Pourquoi les loups ont déserté le haut cantal ? C'était, il y a très longtemps, à l'époque où les bêtes étaient seules à peupler le haut Cantal. Le renard et le loup s'étaient associés pour exploiter, un petit champ, que l'on peut voir encore, au dessus du village des Chazes : "la terro-naouto" (champ haut).
La première année, ils décidèrent de planter des pommes de terre. Le loup qui se méfiait un peu du renard, exigea, pour que leur union fut régulière et ne prête pas à discussion que tout soit noté par écrit.
" D'accord", dit le renard, demain nous irons chez Maître Bouc, notaire à Niereveze. Le lendemain, de bonne heure, ils se présentèrent à l'étude. Un gratte-papier, un clerc, un jeune chevreau, les introduisit auprès du notaire.
" Asseyez-vous. Que voulez-vous ? " questionna Maître Bouc, en se lustrant doucement la barbichette.
" Nous exploitons ensemble la terro Naouto nous voudrions pour éviter les disputes, que notre union et plus particulièrement le partage de la récolte, soient consignés par écrit". Le loup, toujours méfiant, coupa la parole au renard.
"Le plus facile je crois, serait de donner à l'un ce qui est visible, l'autre aurait ce qui est sous terre".
" Etes-vous d'accord, renard"
"Oui, choisis ce que tu veux, loup ?"
Le loup qui, toute sa vie, s'était nourri des plantes qu'il voyait, pensant jouer un bon tour à son associé, répondit :
" Si tu n'y vois pas d'inconvénient, je prends ce qui se voit ".
" D'accord acquiesça le renard ".
L'accord étant conclu, Maître Bouc griffonna des papiers que les deux compères signèrent. L'après midi, de retour à la terro naouto, ils se mirent au travail. Le loup, plus costaud, s'attela à l'araire, tandis que le renard tenait les mancherons. Ils plantèrent de la bonne semence de pomme de terre, tout l'été, ils sarclèrent, binèrent. Le loup, voyant les fanes, si vertes, si drues, savourait par avance sa récolte, et pensait : "j'ai bien eu le renard."
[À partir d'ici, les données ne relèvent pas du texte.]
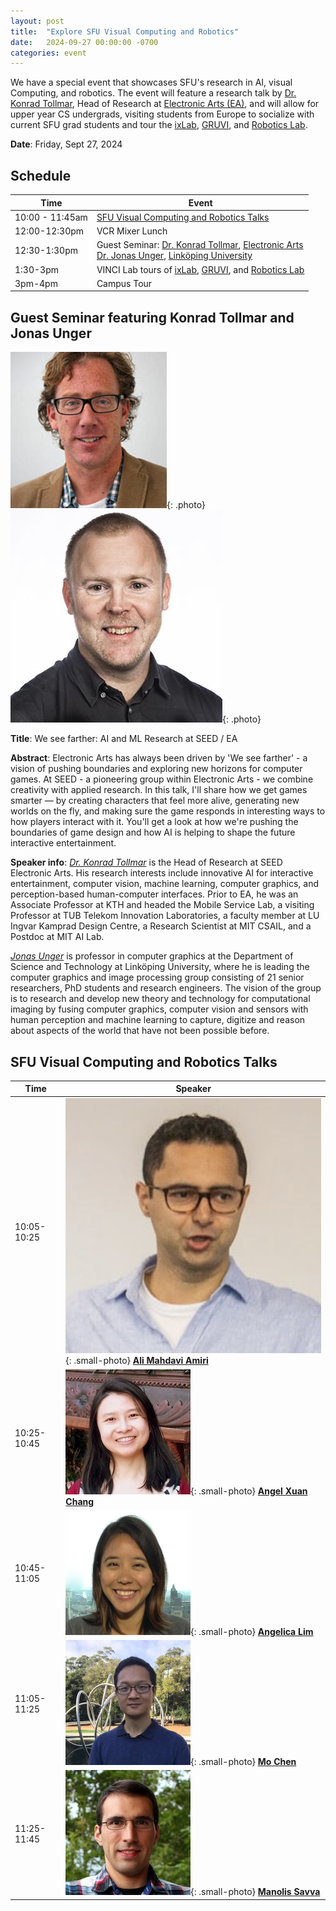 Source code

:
 ```yaml
---
layout: post
title:  "Explore SFU Visual Computing and Robotics"
date:   2024-09-27 00:00:00 -0700
categories: event
---
```


We have a special event that showcases SFU's research in AI, visual Computing, and robotics.  The event will feature a research talk by [Dr. Konrad Tollmar](https://www.kth.se/profile/konrad), Head of Research at [Electronic Arts (EA)](https://www.ea.com/technology/research), and will allow for upper year CS undergrads, visiting students from Europe to socialize with current SFU grad students and tour the [ixLab](https://ixlab.cs.sfu.ca/), [GRUVI](https://gruvi.cs.sfu.ca/), and [Robotics Lab](https://robotics.sfu.ca/).


**Date**: Friday, Sept 27, 2024

## Schedule

| Time      |  Event     |
|-----------|------------|
| 10:00 - 11:45am | [SFU Visual Computing and Robotics Talks](#sfu-visual-computing-and-robotics-talks) |
| 12:00-12:30pm | VCR Mixer Lunch |
| 12:30-1:30pm | Guest Seminar: [Dr. Konrad Tollmar](https://www.kth.se/profile/konrad), [Electronic Arts](https://www.ea.com/technology/research) <br/> [Dr. Jonas Unger](https://liu.se/en/employee/jonun48), [Linköping University](https://liu.se/en) |
| 1:30-3pm | VINCI Lab tours of [ixLab](https://ixlab.cs.sfu.ca/), [GRUVI](https://gruvi.cs.sfu.ca/), and [Robotics Lab](https://robotics.sfu.ca/) |
| 3pm-4pm | Campus Tour | 

## Guest Seminar featuring Konrad Tollmar and Jonas Unger

![Konrad Tollmar](/assets/images/talks/konrad_tollmar.jpg){: .photo}
![Jonas Unger](/assets/images/talks/jonas_unger.jpg){: .photo}

**Title**: We see farther: AI and ML Research at SEED / EA

**Abstract**: Electronic Arts has always been driven by 'We see farther' - a vision of pushing boundaries and exploring new horizons for computer games. At SEED - a pioneering group within Electronic Arts - we combine creativity with applied research. In this talk, I'll share how we get games smarter — by creating characters that feel more alive, generating new worlds on the fly, and making sure the game responds in interesting ways to how players interact with it. You'll get a look at how we're pushing the boundaries of game design and how AI is helping to shape the future interactive entertainment.

**Speaker info**: 
*[Dr. Konrad Tollmar](https://www.kth.se/profile/konrad)* is the Head of Research at SEED Electronic Arts. His research interests include innovative AI for interactive entertainment, computer vision, machine learning, computer graphics, and perception-based human-computer interfaces. Prior to EA, he was an Associate Professor at KTH and headed the Mobile Service Lab, a visiting Professor at TUB Telekom Innovation Laboratories, a faculty member at LU Ingvar Kamprad Design Centre, a Research Scientist at MIT CSAIL, and a Postdoc at MIT AI Lab.

*[Jonas Unger](https://liu.se/en/employee/jonun48)* is professor in computer graphics at the Department of Science and Technology at Linköping University, where he is leading the computer graphics and image processing group consisting of 21 senior researchers, PhD students and research engineers. The vision of the group is to research and develop new theory and technology for computational imaging by fusing computer graphics, computer vision and sensors with human perception and machine learning to capture, digitize and reason about aspects of the world that have not been possible before.

## SFU Visual Computing and Robotics Talks 

|   Time | Speaker |
|--------|---------|
|   10:05-10:25	|  ![Ali Mahdavi Amiri](/assets/images/people/ali_mahdavi_amiri.jpg){: .small-photo}  [**Ali Mahdavi Amiri**](https://arash-mham.github.io/) | 
|   10:25-10:45	| ![Angel Xuan Chang](/assets/images/people/angel_xuan_chang.jpg){: .small-photo} [**Angel Xuan Chang**](https://angelxuanchang.github.io/)       |
|   10:45-11:05	| ![Angelica Lim](/assets/images/people/angelica_lim.jpg){: .small-photo} [**Angelica Lim**](https://www.rosielab.ca/)      |
|   11:05-11:25	| ![Mo Chen](/assets/images/people/mo_chen.jpg){: .small-photo} [**Mo Chen**](https://sfumars.com/people/)           |
|   11:25-11:45	| ![Manolis Savva](/assets/images/people/manolis_savva.jpg){: .small-photo} [**Manolis Savva**](https://msavva.github.io/)     |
Au mois de Septembre, le renard dit au loup :
" Les pommes de terre sont mûres, il est temps de les récolter, prends ta part, loup ? "
Le loup faucha les fanes et les emporta, vite, chez lui. Après, le renard fouilla la terre, avec une houe, et fit une belle cueillette de patates. Quelques jours après, le loup voyait les fanes se flétrir, sécher, tomber en poussière ; il dut se rendre à l'évidence, il n'aurait rien à manger, pendant l'hiver, de plus, il enviait le renard qui se régalait avec les beaux tubercules. Il vint se plaindre au renard :
" Tu as eu la bonne part, j'ai travaillé autant que toi, il serait juste que tu partages la récolte, avec moi ".
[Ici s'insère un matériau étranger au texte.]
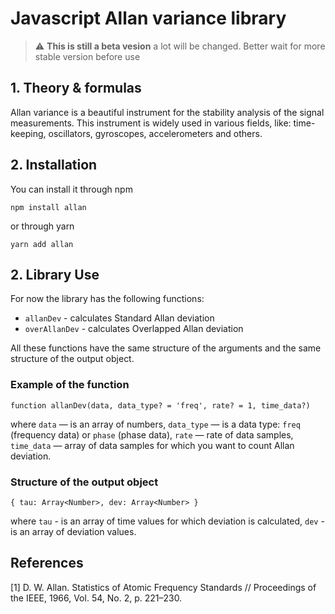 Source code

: # Javascript Allan variance library

> :warning: **This is still a beta vesion** a lot will be changed. Better wait for more stable version before use

## 1. Theory & formulas

Allan variance is a beautiful instrument for the stability analysis of the signal measurements. This instrument is widely used in various fields, like: time-keeping, oscillators, gyroscopes, accelerometers and others.

## 2. Installation

You can install it through npm
```
npm install allan
```

or through yarn
```
yarn add allan
```

## 2. Library Use

For now the library has the following functions:
- `allanDev` - calculates Standard Allan deviation
- `overAllanDev` - calculates Overlapped Allan deviation

All these functions have the same structure of the arguments and the same structure of the output object.

### Example of the function
```
function allanDev(data, data_type? = 'freq', rate? = 1, time_data?)
```
where `data` — is an array of numbers, `data_type` — is a data type: `freq` (frequency data) or `phase` (phase data), `rate` — rate of data samples, `time_data` — array of data samples for which you want to count Allan deviation. 

### Structure of the output object

`{ tau: Array<Number>, dev: Array<Number> }`

where `tau` - is an array of time values for which deviation is calculated, `dev` - is an array of deviation values.

## References

[1] D. W. Allan. Statistics of Atomic Frequency Standards // Proceedings of the IEEE, 1966, Vol. 54, No. 2, p. 221–230.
" Nous avons respecté le contrat signé chez Maître Bouc, tu as eu la part qui te revenait, moi, je garde la mienne. De plus, je te ferai remarquer, que c'est toi qui as choisi La part visible "
Le renard resta intraitable, pour survivre, le loup dut mendier pendant tout l'hiver. Au printemps, dès que la neige fut fondue, le loup, dans l’espoir d'une vengeance, vint trouver le renard.
" Malgré notre différend de l'automne, malgré ton intransigeance, nous pourrions, encore cette année, exploiter la terro naouto ".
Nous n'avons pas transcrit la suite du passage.